§ TASK GOAL
Only the lines from the line containing "There is also" to the end of the entries, both included, belong in your answer, and each must match exactly.

§ SOURCE DATA
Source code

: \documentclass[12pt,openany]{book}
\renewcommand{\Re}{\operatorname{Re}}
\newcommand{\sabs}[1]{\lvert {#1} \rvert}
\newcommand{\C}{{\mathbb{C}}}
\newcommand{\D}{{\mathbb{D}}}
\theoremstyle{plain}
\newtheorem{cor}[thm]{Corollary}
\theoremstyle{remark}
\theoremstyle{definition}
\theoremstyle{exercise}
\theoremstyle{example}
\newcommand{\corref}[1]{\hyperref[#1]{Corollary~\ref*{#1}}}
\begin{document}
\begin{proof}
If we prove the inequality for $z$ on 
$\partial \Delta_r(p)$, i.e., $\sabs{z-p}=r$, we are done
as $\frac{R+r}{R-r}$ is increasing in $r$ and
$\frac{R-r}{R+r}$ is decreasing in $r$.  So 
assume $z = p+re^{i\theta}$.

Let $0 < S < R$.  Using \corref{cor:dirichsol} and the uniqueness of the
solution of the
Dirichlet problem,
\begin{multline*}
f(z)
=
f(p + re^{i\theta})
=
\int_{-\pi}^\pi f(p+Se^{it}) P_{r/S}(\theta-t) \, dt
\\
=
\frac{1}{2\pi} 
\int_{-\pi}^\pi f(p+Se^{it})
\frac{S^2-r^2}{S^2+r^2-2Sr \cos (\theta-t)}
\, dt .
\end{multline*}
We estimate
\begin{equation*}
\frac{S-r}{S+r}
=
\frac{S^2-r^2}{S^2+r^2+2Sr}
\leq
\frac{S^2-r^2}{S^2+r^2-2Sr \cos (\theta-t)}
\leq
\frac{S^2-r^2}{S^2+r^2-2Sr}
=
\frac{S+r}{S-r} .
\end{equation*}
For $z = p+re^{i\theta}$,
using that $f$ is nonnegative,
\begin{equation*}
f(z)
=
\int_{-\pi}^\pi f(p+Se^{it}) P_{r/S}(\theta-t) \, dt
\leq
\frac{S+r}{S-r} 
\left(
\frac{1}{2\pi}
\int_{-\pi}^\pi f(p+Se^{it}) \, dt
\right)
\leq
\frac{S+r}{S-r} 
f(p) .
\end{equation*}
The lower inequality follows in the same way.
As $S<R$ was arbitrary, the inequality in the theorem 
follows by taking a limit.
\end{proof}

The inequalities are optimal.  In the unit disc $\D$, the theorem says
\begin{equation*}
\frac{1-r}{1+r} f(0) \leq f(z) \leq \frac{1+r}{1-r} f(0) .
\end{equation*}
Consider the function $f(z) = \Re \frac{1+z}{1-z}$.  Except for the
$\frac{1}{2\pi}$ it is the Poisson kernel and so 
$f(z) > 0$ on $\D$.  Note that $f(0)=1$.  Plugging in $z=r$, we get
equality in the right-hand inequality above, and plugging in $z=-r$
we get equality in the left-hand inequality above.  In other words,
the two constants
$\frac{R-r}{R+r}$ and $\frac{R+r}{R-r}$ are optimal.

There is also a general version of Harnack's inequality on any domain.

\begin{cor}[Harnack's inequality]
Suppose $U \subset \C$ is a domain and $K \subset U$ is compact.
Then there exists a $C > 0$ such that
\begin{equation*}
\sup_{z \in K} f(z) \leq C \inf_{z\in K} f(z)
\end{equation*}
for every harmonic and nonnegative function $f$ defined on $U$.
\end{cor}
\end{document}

§ SOLUTION TO THE PROBLEM
There is also a general version of Harnack's inequality on any domain.

\begin{cor}[Harnack's inequality]
Suppose $U \subset \C$ is a domain and $K \subset U$ is compact.
Then there exists a $C > 0$ such that
\begin{equation*}
\sup_{z \in K} f(z) \leq C \inf_{z\in K} f(z)
\end{equation*}
for every harmonic and nonnegative function $f$ defined on $U$.
\end{cor}
\end{document}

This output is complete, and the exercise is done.